Le Collège des bourgmestres et conseillers de la commune de Schaerbeek a décidé mardi de demander à Cohezio, le service externe de prévention et de protection au travail, de mener une enquête sur les risques psychosociaux dans les services du budget et de l’instruction publique, dirigés par le conseiller Michel De Herde (DéFI). Celle-ci, pour rappel, fait l’objet d’une plainte déposée mi-mai par son confrère Sihame Haddioui (Ecolo) pour indécence et propos sexistes.
L’enquête qui sera menée par Cohezio devra déterminer si l’édile a pu avoir un comportement problématique envers le personnel, notamment féminin, de ces services. Une enquête longue et ardue. Si les effectifs du budget se comptent sur les doigts d’une main, le service de l’instruction publique, comprenant les fonctionnaires de l’Etat, mais aussi les enseignants, les éducateurs, le personnel d’entretien représente plus de 1000 personnes.

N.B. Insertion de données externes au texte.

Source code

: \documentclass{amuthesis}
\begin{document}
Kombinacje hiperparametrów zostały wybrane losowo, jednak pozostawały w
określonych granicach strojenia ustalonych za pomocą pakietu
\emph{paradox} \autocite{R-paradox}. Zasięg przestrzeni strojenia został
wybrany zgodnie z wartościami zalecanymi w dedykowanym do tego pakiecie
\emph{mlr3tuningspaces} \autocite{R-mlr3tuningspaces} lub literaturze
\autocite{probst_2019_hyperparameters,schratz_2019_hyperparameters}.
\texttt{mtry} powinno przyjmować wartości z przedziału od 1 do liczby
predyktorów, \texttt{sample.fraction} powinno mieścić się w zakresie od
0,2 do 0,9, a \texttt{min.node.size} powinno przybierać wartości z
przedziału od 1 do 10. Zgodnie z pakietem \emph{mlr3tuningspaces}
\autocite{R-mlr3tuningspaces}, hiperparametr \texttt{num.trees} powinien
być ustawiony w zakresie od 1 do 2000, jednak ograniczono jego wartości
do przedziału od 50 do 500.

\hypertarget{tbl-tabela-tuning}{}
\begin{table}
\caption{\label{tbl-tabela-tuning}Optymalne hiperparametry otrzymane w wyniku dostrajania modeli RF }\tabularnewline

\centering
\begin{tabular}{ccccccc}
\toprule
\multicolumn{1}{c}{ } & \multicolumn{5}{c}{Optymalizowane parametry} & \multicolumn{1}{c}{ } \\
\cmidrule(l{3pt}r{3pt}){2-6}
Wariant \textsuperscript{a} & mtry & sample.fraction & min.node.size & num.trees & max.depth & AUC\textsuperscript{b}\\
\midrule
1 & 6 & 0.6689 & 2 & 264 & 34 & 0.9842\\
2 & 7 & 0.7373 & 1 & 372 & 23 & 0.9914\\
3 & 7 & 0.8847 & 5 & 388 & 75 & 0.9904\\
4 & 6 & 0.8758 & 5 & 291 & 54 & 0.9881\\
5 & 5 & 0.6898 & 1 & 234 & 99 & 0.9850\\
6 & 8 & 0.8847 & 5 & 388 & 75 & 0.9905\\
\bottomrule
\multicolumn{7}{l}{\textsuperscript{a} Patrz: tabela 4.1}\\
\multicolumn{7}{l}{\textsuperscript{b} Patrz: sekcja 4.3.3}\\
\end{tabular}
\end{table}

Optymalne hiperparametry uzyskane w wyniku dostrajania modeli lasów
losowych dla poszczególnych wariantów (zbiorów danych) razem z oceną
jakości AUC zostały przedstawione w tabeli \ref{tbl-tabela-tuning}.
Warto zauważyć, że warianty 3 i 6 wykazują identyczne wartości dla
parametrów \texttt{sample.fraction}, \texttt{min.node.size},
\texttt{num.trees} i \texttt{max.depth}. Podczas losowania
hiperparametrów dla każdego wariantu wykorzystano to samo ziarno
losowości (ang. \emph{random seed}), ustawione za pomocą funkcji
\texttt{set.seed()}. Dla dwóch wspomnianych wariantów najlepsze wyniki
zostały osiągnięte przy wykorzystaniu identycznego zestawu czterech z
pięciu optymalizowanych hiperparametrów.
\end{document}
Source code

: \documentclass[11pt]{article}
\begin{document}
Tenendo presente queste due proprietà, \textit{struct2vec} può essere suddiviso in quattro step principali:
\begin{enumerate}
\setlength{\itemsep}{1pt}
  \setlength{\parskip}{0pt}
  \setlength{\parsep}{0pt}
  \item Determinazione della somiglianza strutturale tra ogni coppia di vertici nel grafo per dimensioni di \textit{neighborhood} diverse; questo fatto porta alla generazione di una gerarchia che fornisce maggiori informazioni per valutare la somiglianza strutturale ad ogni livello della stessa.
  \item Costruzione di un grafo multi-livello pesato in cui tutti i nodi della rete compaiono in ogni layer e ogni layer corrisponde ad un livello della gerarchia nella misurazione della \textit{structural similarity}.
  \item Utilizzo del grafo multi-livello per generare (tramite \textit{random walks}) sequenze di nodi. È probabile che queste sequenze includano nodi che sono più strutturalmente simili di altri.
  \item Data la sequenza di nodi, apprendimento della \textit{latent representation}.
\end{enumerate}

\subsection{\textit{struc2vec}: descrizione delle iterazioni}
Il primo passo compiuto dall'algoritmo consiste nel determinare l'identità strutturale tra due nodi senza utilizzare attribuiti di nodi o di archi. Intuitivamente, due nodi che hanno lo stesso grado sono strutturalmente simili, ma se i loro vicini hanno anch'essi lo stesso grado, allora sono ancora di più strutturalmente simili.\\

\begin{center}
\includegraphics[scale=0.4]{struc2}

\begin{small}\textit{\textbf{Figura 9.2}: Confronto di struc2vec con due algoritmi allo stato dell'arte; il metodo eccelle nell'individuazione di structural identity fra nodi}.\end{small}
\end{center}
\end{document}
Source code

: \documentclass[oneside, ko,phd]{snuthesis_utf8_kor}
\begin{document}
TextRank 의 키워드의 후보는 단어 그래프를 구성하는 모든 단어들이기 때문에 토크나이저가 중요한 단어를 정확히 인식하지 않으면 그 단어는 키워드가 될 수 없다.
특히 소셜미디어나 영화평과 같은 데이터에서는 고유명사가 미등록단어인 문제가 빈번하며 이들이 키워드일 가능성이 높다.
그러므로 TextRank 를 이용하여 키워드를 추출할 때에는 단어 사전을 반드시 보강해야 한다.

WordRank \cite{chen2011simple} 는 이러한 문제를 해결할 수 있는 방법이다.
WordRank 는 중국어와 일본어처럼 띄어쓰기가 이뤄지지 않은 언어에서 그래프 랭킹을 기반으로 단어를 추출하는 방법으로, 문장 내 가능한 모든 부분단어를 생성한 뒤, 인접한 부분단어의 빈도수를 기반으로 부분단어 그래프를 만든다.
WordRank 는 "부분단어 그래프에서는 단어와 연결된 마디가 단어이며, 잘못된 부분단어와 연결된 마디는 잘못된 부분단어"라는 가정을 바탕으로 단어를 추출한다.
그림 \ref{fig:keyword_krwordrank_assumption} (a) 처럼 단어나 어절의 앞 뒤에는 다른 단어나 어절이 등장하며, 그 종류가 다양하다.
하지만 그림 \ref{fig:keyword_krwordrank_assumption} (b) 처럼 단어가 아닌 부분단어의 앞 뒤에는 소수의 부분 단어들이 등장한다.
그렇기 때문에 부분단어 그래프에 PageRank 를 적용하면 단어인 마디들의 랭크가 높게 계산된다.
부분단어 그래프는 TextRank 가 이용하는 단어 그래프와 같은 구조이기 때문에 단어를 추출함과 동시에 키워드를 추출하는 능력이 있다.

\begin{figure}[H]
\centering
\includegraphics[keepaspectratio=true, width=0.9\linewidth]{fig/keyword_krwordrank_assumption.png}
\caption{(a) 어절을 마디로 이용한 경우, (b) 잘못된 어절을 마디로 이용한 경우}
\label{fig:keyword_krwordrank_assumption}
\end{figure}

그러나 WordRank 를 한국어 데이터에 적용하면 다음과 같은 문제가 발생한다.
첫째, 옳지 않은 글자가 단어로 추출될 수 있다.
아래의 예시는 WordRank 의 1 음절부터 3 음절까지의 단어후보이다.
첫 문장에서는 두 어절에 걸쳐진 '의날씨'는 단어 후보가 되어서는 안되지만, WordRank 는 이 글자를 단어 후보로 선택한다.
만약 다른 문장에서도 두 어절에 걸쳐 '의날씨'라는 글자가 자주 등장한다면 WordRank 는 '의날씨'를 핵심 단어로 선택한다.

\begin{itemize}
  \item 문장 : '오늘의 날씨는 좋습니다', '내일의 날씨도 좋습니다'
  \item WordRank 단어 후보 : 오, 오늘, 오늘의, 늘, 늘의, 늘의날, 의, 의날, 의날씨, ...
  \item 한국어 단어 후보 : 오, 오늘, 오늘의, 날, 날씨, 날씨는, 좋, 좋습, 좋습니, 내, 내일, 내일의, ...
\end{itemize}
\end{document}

Comuna et Cohezio verront, ensuite, s’il faut durcir l’enquête sur les responsables ou l’étendre à d’autres départements comme ceux dirigés par Michel De Herde, conseiller municipal depuis 1995, lors des précédentes législatures (Prévention, Intégration, Sports, Espaces verts …) . Les conclusions de Cohezio ne doivent être finalisées que fin 2022. L’école pourrait demander à Michel De Herde de partir en congé, le temps que les investigations soient menées. Michel De Herde n’est pas obligé d’accepter.
De Herde dit craindre les faux témoignages
“Je continue à faire confiance à la justice”, a déclaré Michel De Herde, interrogé par la RTBF. “Quant à l’enquête sur les risques psychosociaux confiée à Cohezio, elle me semble juridiquement viciée. Pour le reste, je suis convaincu que seuls d’éventuels faux témoins pourraient sortir.”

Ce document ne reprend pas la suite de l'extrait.